Can this identity be proven, and if so how?  π^2/6 = 1/6 (-i log(-1))^2

$\begin{array}{|rcll|} \hline && \frac{1}{6}\cdot \Big(-i \log(-1) \Big)^2 \\ && &\small{ \begin{array}{|rcll|} \hline \log(z) &=& \ln|z| + i\underbrace{\arg(z)}_{=\arctan(\frac{b}{a}) } \quad | \quad z = a+b\cdot i \\ \log(-1) &=& \ln|-1| + i\underbrace{\arg(-1)}_{= \underbrace{\arctan\left(\frac{0}{-1}\right)}_{=-\pi} } \quad | \quad z = -1+0\cdot i \\ \log(-1) &=& \ln|-1| + i\cdot(-\pi) \\ \log(-1) &=& \ln(1) - i\cdot \pi \quad | \quad \ln(1) = 0 \\ \log(-1) &=& 0 - i\cdot \pi \\ \log(-1) &=& - i\cdot \pi \\ \hline \end{array}} \\ &=& \frac{1}{6}\cdot \Big(-i \cdot(- i\cdot \pi) \Big)^2 \\ &=& \frac{1}{6}\cdot (i^2 \cdot \pi )^2 \quad | \quad i^2 = -1 \\ &=& \frac{1}{6}\cdot (-\pi )^2 \\ &=& \frac{1}{6}\cdot \pi ^2 \\ &=& \dfrac{\pi ^2}{6} \\ \hline \end{array}$

Brilliant heureka, as usual. Thank you very much.

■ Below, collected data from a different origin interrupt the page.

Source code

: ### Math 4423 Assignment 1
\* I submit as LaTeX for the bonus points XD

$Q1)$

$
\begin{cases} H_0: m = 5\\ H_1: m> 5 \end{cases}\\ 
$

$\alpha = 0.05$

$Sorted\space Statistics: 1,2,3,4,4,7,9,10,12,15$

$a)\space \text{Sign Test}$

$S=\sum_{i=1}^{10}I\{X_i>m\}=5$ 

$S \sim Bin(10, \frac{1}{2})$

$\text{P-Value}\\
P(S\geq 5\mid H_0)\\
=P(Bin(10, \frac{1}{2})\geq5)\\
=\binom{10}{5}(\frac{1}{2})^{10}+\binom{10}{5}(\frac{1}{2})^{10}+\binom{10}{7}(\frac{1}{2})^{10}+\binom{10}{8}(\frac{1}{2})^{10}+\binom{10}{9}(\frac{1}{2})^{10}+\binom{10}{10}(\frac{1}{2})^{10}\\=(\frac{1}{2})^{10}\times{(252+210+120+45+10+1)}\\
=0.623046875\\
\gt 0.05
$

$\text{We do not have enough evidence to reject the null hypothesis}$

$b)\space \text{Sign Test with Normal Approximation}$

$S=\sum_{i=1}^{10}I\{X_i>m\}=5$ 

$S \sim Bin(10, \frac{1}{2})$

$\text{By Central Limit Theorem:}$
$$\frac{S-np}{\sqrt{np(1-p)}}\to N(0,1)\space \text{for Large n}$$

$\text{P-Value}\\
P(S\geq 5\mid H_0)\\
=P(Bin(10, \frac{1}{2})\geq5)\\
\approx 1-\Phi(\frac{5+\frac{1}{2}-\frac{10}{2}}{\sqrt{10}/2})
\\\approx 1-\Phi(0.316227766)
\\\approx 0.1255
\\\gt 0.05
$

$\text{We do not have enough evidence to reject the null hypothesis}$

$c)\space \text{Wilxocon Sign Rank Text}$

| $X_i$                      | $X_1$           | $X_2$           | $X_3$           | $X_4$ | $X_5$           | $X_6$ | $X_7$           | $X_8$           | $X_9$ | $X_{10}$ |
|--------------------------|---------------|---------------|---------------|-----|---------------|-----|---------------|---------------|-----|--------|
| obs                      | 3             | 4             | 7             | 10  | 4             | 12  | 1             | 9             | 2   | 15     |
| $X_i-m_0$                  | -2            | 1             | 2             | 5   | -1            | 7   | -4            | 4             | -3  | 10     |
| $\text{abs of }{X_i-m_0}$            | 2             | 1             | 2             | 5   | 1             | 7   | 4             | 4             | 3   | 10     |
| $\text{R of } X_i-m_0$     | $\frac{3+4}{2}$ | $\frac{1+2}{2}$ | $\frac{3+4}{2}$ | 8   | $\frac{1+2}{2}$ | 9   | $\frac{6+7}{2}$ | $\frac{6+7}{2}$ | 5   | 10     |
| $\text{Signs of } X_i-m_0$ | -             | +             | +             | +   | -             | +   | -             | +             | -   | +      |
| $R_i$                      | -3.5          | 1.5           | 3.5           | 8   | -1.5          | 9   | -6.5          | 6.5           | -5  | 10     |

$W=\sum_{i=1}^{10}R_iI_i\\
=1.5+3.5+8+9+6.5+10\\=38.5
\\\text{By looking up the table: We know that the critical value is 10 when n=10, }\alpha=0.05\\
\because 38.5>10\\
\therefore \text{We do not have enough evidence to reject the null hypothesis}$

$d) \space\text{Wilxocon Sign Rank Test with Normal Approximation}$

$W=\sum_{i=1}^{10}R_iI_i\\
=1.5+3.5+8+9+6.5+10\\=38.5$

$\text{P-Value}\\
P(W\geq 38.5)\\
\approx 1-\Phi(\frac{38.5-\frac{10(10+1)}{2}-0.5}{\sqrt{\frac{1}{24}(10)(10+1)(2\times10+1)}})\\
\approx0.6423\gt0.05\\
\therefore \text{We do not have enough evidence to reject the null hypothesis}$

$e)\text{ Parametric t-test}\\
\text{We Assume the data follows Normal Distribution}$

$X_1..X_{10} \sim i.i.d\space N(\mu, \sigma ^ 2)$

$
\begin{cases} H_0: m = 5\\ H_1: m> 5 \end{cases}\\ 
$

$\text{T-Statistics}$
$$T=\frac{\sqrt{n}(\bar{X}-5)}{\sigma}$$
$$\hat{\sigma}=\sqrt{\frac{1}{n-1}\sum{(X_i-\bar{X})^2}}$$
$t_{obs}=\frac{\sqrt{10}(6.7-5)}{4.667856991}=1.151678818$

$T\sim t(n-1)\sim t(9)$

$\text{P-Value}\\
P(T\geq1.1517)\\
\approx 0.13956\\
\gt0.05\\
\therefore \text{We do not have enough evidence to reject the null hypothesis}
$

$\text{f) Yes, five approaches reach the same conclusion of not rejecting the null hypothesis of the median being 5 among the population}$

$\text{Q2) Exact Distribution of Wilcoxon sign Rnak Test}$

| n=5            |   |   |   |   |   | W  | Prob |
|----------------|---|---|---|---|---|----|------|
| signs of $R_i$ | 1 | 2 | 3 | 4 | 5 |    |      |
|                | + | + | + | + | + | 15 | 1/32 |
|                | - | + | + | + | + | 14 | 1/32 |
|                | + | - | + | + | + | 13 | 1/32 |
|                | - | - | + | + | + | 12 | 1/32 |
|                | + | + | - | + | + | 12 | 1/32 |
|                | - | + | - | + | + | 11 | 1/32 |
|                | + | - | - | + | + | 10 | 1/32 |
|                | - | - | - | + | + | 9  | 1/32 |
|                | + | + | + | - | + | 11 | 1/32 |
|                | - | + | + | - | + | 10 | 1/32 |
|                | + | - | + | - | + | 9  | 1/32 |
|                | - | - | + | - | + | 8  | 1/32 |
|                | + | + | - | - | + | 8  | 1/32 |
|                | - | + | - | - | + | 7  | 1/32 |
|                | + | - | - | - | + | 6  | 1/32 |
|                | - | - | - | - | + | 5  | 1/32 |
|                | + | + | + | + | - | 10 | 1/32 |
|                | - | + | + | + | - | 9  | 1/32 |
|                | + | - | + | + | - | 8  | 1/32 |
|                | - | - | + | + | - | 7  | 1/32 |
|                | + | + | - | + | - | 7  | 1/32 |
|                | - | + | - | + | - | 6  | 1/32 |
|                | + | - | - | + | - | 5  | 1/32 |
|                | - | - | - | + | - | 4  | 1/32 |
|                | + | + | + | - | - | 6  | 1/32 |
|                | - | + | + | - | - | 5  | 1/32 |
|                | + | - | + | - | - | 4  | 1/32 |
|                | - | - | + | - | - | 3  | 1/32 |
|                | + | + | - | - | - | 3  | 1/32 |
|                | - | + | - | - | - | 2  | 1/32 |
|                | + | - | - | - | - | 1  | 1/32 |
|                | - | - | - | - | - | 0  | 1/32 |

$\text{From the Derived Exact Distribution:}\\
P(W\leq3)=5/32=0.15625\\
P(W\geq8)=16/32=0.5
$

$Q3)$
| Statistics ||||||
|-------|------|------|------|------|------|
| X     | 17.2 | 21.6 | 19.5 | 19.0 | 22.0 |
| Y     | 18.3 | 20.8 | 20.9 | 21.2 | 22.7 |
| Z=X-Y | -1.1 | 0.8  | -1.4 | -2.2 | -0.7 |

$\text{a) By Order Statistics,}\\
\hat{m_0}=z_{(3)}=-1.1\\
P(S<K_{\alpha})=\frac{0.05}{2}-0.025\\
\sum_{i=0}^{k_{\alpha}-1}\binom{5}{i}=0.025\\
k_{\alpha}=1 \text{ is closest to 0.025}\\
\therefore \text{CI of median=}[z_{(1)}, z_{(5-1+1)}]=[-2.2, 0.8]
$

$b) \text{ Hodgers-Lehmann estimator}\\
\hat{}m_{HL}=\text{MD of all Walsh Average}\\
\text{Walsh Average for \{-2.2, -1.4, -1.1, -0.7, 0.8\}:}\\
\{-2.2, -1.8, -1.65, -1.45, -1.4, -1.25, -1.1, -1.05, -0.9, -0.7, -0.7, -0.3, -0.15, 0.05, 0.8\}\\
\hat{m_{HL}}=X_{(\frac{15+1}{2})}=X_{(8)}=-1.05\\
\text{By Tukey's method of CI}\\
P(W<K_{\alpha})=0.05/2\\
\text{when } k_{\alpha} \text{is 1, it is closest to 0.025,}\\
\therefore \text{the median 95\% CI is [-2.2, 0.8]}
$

$\because e^{i\pi} = -1\\ \text{We can immediately imply that} \log(-1) = i\pi\\ \dfrac{1}{6}(-i\log(-1))^2 \\ =\dfrac{1}{6}(-i\cdot i\pi)^2\quad\boxed{-i\cdot i = 1}\\ =\dfrac{1}{6}\pi^2\\ $

Hence, proved.

Max: You are simply beyond words !! Bravo and thanks.